The term “bare root” means plants that are dormant (without leaves) and not planted in soil, or a pot.

Green Thumb Nursery Manager Mike Wronkowski with some of the 100 varieties of bare root roses at Green Thumb Nursery in Newhall. Dan Watson/The Signal

Bare root SCV

Mike Wronkowski, nursery manager of Green Thumb Nursery, said bare root planting season lasts until early March.

In the SCV, Wronkowski said fruit trees, roses, grapes, rhubarb, strawberries and asparagus all do well.

Fruit trees and roses are among the most popular bare root plants in the SCV.

“I try to corner the fruit tree market,” said Wronkowski. “You can find just about any kind of fruit tree you want in stock now.”

Wronkowski said peaches, nectarines and plums, as well as persimmons, are very popular in the SCV.

Also popular is what Wronkowski called the “fruit salad” fruit tree.

“It has peaches, plums, apricots and nectarines all growing on one tree,” he said.

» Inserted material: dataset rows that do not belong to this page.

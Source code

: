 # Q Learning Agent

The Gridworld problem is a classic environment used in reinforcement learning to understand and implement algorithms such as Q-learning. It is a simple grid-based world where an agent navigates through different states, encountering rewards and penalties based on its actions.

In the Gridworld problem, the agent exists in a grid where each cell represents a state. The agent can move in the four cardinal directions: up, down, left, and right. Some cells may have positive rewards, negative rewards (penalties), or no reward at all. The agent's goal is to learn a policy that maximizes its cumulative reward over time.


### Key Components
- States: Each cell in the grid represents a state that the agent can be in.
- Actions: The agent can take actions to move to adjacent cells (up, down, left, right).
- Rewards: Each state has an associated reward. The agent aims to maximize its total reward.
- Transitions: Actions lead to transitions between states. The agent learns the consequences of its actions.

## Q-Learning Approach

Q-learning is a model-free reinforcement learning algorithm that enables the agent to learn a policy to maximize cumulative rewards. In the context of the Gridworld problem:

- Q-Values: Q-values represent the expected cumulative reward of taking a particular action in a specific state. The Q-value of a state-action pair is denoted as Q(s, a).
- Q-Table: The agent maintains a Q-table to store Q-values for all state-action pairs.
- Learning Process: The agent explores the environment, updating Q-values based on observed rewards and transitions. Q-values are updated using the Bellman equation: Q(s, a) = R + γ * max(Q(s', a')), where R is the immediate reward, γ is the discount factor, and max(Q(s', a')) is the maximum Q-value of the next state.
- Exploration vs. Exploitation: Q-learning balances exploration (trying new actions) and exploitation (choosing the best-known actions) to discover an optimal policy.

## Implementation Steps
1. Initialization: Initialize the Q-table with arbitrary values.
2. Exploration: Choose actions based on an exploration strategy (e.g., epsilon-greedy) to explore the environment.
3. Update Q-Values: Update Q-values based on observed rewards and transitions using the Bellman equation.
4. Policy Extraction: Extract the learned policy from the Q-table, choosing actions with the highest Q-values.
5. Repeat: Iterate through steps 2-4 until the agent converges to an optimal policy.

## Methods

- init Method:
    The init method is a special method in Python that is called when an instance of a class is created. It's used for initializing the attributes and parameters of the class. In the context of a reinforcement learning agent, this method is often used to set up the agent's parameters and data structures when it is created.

Some of the 100 varieties of bare root roses available at Green Thumb Nursery in Newhall. Dan Watson/The Signal

Buying bare root

When buying bare root plants make sure to examine the plants carefully before purchase.

There should not be any mold or mildew on the plants or on their packaging.

You should not smell any rotten or “funny” odors. If it smells like dirt, or earth, that is okay.

Make sure the plant is not damaged, a few broken twigs on a bare root fruit tree are okay, but the main branches should be unbroken.

Experts suggest avoiding purchasing a bare root plant that already has new growth.

Roots, rhizomes and other parts should feel “heavy.” If the bare root plant feels unusually light, it most likely has dried out and the roots are dead.

Do not buy more bare root plants at one time than you can plant in 24 hours. After you get your bare root plants home, don’t let the roots dry out.

Some of the 100 varieties of bare root roses available at Green Thumb Nursery in Newhall. Dan Watson/The Signal

Planting bare root

Before planting make sure to carefully unpack the roots and spread them out. Remove all the packing material from the roots.

Never cut the roots to fit the hole, dig the hole wider or deeper to accommodate the roots.

Place the root portion of the plant in a bucket of water and let it soak before you plant. For trees soak three to six hours. Do not soak the roots for more than 24 hours. For perennials, asparagus, strawberries, 30 minutes to one hour will do the job.

Dig a hole that is wide enough and deep enough to put the plant in without bending or crowding the roots. Rule of thumb is to dig a hole at least twice as wide and deep as you think you will need. The wider the hole the easier it will be for the roots to grow strong in the “worked” soil.

As you plant, spread the roots out evenly over a dirt cone in the bottom of the hole.

Wronkowski said the No. 1 mistake people make when planting bare root is planting too deeply. The plant should be placed in the hole at the same level it was grown by the nursery. Look to see where the roots start and the top shoots begin (the crown). Don’t plant the plant deeper than this line. Ask someone at the nursery where you are purchasing your plants to show you if you are unsure before you take the plant home.

As you fill the hole, gently work the soil in and around the roots. Tamp down gently, do not pack the soil down firmly.

When the hole is half full, soak the area with water.

Continue to fill the hole and construct a water-holding basin around the plant.  

Green Thumb Nursery Manager Mike Wronkowski selects one of the 100 varieties of bare root roses at Green Thumb Nursery in Newhall. Dan Watson/The Signal

Soil amendments

The soil is the SCV is known to be very heavy with clay said Wronkowski.

“Because of the clay in the soil we have to use soil amendments in the SCV,” he said. “For roses, I like to use a product called Rose Grow. I mix about 50 percent of Rose Grow and 50 percent native soil.”

Wronkowski recommends using a premium planting mix for fruit trees.

If the soil is sandy, he recommends using a 50-50 mix, but if you have the typical SCV clay soil you should increase it to 70 percent planting mix and 30 percent soil.